The origins of this chapter lie in an informal discussion about the ‘crisis of the university’ organized for social scientists and humanities scholars who were participating in an Open Society Institute seminar from universities across post-Soviet Central Asia, the Caucuses and Afghanistan. The purpose of the seminar was to discuss what I had presumed would be shared experiences of ‘becoming academic’ in universities being transformed through the various policies of privatization and marketization that have come to dominate higher education reform both throughout the region and internationally. The discussion, however, evoked a more provocative decentring of some of the principal criticisms of privatized education now circulating within Anglo-European intellectual space, and a challenge to the transnational alter-education movement to clarify its critiques of privatisation and give texture to the alternative visions being produced.
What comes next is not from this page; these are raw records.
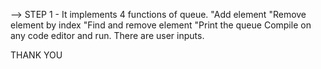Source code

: --> STEP 1 - It implements 4 functions of queue.
             "Add element
             "Remove element by index
             "Find and remove element
             "Print the queue
Compile on any code editor and run. There are user inputs.

THANK YOU
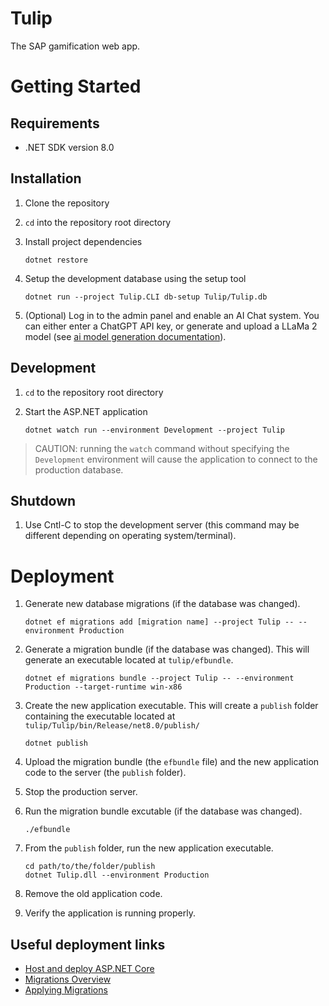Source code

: # Tulip
The SAP gamification web app.

# Getting Started
## Requirements
- .NET SDK version 8.0

## Installation
1. Clone the repository 
2. `cd` into the repository root directory
3. Install project dependencies

       dotnet restore

4. Setup the development database using the setup tool 

       dotnet run --project Tulip.CLI db-setup Tulip/Tulip.db

5. (Optional) Log in to the admin panel and enable an AI Chat
system. You can either enter a ChatGPT API key, or generate and
upload a LLaMa 2 model (see [ai model generation documentation](Tulip/Hubs/Generating%20an%20AI%20model.md)).

## Development
1. `cd` to the repository root directory
2. Start the ASP.NET application
       
       dotnet watch run --environment Development --project Tulip

> CAUTION: running the `watch` command without specifying the `Development` environment
> will cause the application to connect to the production database.

## Shutdown
1. Use Cntl-C to stop the development server 
   (this command may be different depending on
   operating system/terminal).

# Deployment
1. Generate new database migrations (if the database was changed).

       dotnet ef migrations add [migration name] --project Tulip -- --environment Production

2. Generate a migration bundle (if the database was changed). This will generate an executable located at `tulip/efbundle`.

       dotnet ef migrations bundle --project Tulip -- --environment Production --target-runtime win-x86

3. Create the new application executable. This will create a `publish` folder containing the executable located at `tulip/Tulip/bin/Release/net8.0/publish/`

       dotnet publish 

4. Upload the migration bundle (the `efbundle` file) and the new application code to the server (the `publish` folder).
5. Stop the production server.
6. Run the migration bundle excutable (if the database was changed).

       ./efbundle

7. From the `publish` folder, run the new application executable.

       cd path/to/the/folder/publish
       dotnet Tulip.dll --environment Production

8. Remove the old application code.
9. Verify the application is running properly.

## Useful deployment links

- [Host and deploy ASP.NET Core](https://learn.microsoft.com/en-us/aspnet/core/host-and-deploy/?view=aspnetcore-8.0)
- [Migrations Overview](https://learn.microsoft.com/en-us/ef/core/managing-schemas/migrations/?tabs=dotnet-core-cli)
- [Applying Migrations](https://learn.microsoft.com/en-us/ef/core/managing-schemas/migrations/applying?tabs=dotnet-core-cli)
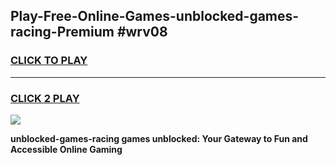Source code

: 
## Play-Free-Online-Games-unblocked-games-racing-Premium #wrv08
<h3>
<a href="https://premium.freeplayer.one?title=unblocked-games-racing&ref=8M">CLICK TO PLAY</a></h3>
<hr>

<h3>
<a href="https://premium.freeplayer.one?title=unblocked-games-racing&ref=8M">CLICK 2 PLAY</a>
  
</h3>

<a href="https://premium.freeplayer.one?title=unblocked-games-racing&ref=8M"><img src="https://clearcache.store/games.png"></a>


**unblocked-games-racing games unblocked: Your Gateway to Fun and Accessible Online Gaming**
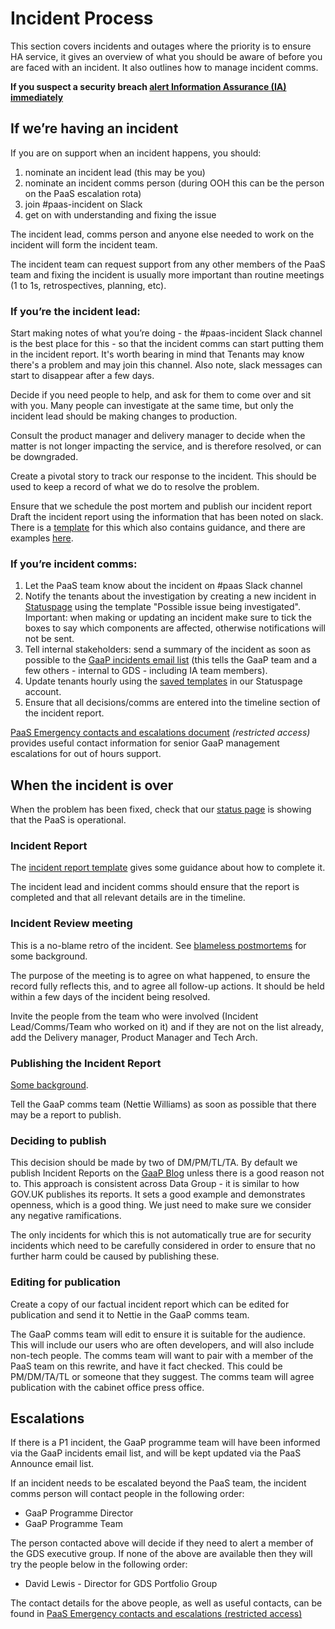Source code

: # Incident Process

This section covers incidents and outages where the priority is to ensure HA service, it gives an overview of what you should be aware of before you are faced with an incident. It also outlines how to manage incident comms.

**If you suspect a security breach [alert Information Assurance (IA) immediately](/support/responding_to_security_issues/#if-you-suspect-a-security-breach)**

## If we’re having an incident

If you are on support when an incident happens, you should:

1. nominate an incident lead (this may be you)
2. nominate an incident comms person (during OOH this can be the person on the PaaS escalation rota)
3. join #paas-incident on Slack
4. get on with understanding and fixing the issue

The incident lead, comms person and anyone else needed to work on the incident will form the incident team.

The incident team can request support from any other members of the PaaS team and fixing the incident is usually more important than routine meetings (1 to 1s, retrospectives, planning, etc).

### If you’re the incident lead:

Start making notes of what you’re doing - the #paas-incident Slack channel is the best place for this - so that the incident comms can start putting them in the incident report. It's worth bearing in mind that Tenants may know there's a problem and may join this channel. Also note, slack messages can start to disappear after a few days.

Decide if you need people to help, and ask for them to come over and sit with you. Many people can investigate at the same time, but only the incident lead should be making changes to production.

Consult the product manager and delivery manager to decide when the matter is not longer impacting the service, and is therefore resolved, or can be downgraded.

Create a pivotal story to track our response to the incident. This should be used to keep a record of what we do to resolve the problem.

Ensure that we schedule the post mortem and publish our incident report Draft the incident report using the information that has been noted on slack. There is a [template](https://docs.google.com/a/digital.cabinet-office.gov.uk/document/d/155yrsyhHM9Feh-ucxLzyj7toIb2sMK8KiGVdEFLcyfQ/edit?usp=sharing) for this which also contains guidance, and there are examples [here](https://drive.google.com/drive/folders/0B5fiQJfQc7tRUVBTcjVfTFhVWUU?usp=sharing).

### If you’re incident comms:

<a id="if-youre-incident-comms"></a>

1. Let the PaaS team know about the incident on #paas Slack channel
2. Notify the tenants about the investigation by creating a new incident in [Statuspage](/team/statuspage/) using the template "Possible issue being investigated". Important: when making or updating an incident make sure to tick the boxes to say which components are affected, otherwise notifications will not be sent.
3. Tell internal stakeholders: send a summary of the incident as soon as possible to the [GaaP incidents email list](mailto:gaap-incidents@digital.cabinet-office.gov.uk) (this tells the GaaP team and a few others - internal to GDS - including IA team members).
4. Update tenants hourly using the [saved templates](https://manage.statuspage.io/pages/h4wt7brwsqr0) in our Statuspage account.
5. Ensure that all decisions/comms are entered into the timeline section of the incident report.

[PaaS Emergency contacts and escalations document](https://docs.google.com/a/digital.cabinet-office.gov.uk/document/d/1_6zxOjvwY-zrf1D8eDNT9AeRhlcPAocBhC8dmHfRw0Y/edit?usp=sharing) *(restricted access)* provides useful contact information for senior GaaP management escalations for out of hours support.


## When the incident is over

When the problem has been fixed, check that our [status page](https://status.cloud.service.gov.uk/) is showing that the PaaS is operational.

### Incident Report
The [incident report template](https://docs.google.com/a/digital.cabinet-office.gov.uk/document/d/155yrsyhHM9Feh-ucxLzyj7toIb2sMK8KiGVdEFLcyfQ/edit?usp=sharing) gives some guidance about how to complete it.

The incident lead and incident comms should ensure that the report is completed and that all relevant details are in the timeline.

### Incident Review meeting

This is a no-blame retro of the incident. See [blameless postmortems](https://codeascraft.com/2012/05/22/blameless-postmortems/) for some background.

The purpose of the meeting is to agree on what happened, to ensure the record fully reflects this, and to agree all follow-up actions. It should be held within a few days of the incident being resolved.

Invite the people from the team who were involved (Incident Lead/Comms/Team who worked on it) and if they are not on the list already, add the Delivery manager, Product Manager and Tech Arch.

### Publishing the Incident Report
[Some background](https://www.pivotaltracker.com/n/projects/1275640/stories/121574573).

Tell the GaaP comms team (Nettie Williams) as soon as possible that there may be a report to publish.

### Deciding to publish
This decision should be made by two of DM/PM/TL/TA.
By default we publish Incident Reports on the [GaaP Blog](https://governmentasaplatform.blog.gov.uk/) unless there is a good reason not to. This approach is consistent across Data Group - it is similar to how GOV.UK publishes its reports. It sets a good example and demonstrates openness, which is a good thing. We just need to make sure we consider any negative ramifications.

The only incidents for which this is not automatically true are for security incidents which need to be carefully considered in order to ensure that no further harm could be caused by publishing these.

### Editing for publication

Create a copy of our factual incident report which can be edited for publication and send it to Nettie in the GaaP comms team.

The GaaP comms team will edit to ensure it is suitable for the audience. This will include our users who are often developers, and will also include non-tech people. The comms team will want to pair with a member of the PaaS team on this rewrite, and have it fact checked. This could be PM/DM/TA/TL or someone that they suggest.
The comms team will agree publication with the cabinet office press office.


## Escalations

If there is a P1 incident, the GaaP programme team will have been informed via the GaaP incidents email list, and will be kept updated via the PaaS Announce email list.

If an incident needs to be escalated beyond the PaaS team, the incident comms person will contact people in the following order:

* GaaP Programme Director
* GaaP Programme Team

The person contacted above will decide if they need to alert a member of the GDS executive group. If none of the above are available then they will try the people below in the following order:

* David Lewis - Director for GDS Portfolio Group

The contact details for the above people, as well as useful contacts, can be found in
[PaaS Emergency contacts and escalations (restricted access)](https://docs.google.com/a/digital.cabinet-office.gov.uk/document/d/1_6zxOjvwY-zrf1D8eDNT9AeRhlcPAocBhC8dmHfRw0Y/edit?usp=sharing)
For, in circumstances where privately-owned and operated universities may appear to be the only institutional formations in which learning and knowledge production are not transmogrified through state control, wage poverty and petty corruption, arguments against privatization are harder to sustain at a superficial level. In Central Asian societies, liberal forms of privatized education are therefore often represented and experienced as viable means to eke out narrow forms of intellectual and professional autonomy, even while being recognized as repressive forces of de-professionalization, anti-intellectualism and inequality. This chapter begins from this tension to explore how specifically post-Soviet modalities of neoliberal restructuring amplify a dilemma faced by advocates of critical, public education in post-welfare societies around the world; namely, how to extricate education from dependencies on both managerialist states and the irrational vicissitudes of capitalist markets. It suggests that interrogating what privatization means in practice to educators across variegated spaces of neoliberalism, in particular its operations in relation to local traditions, systems and imaginaries, is vital for deepening our understanding of the situated nature and possibilities of alternatives and strengthening transnational movements for critical education.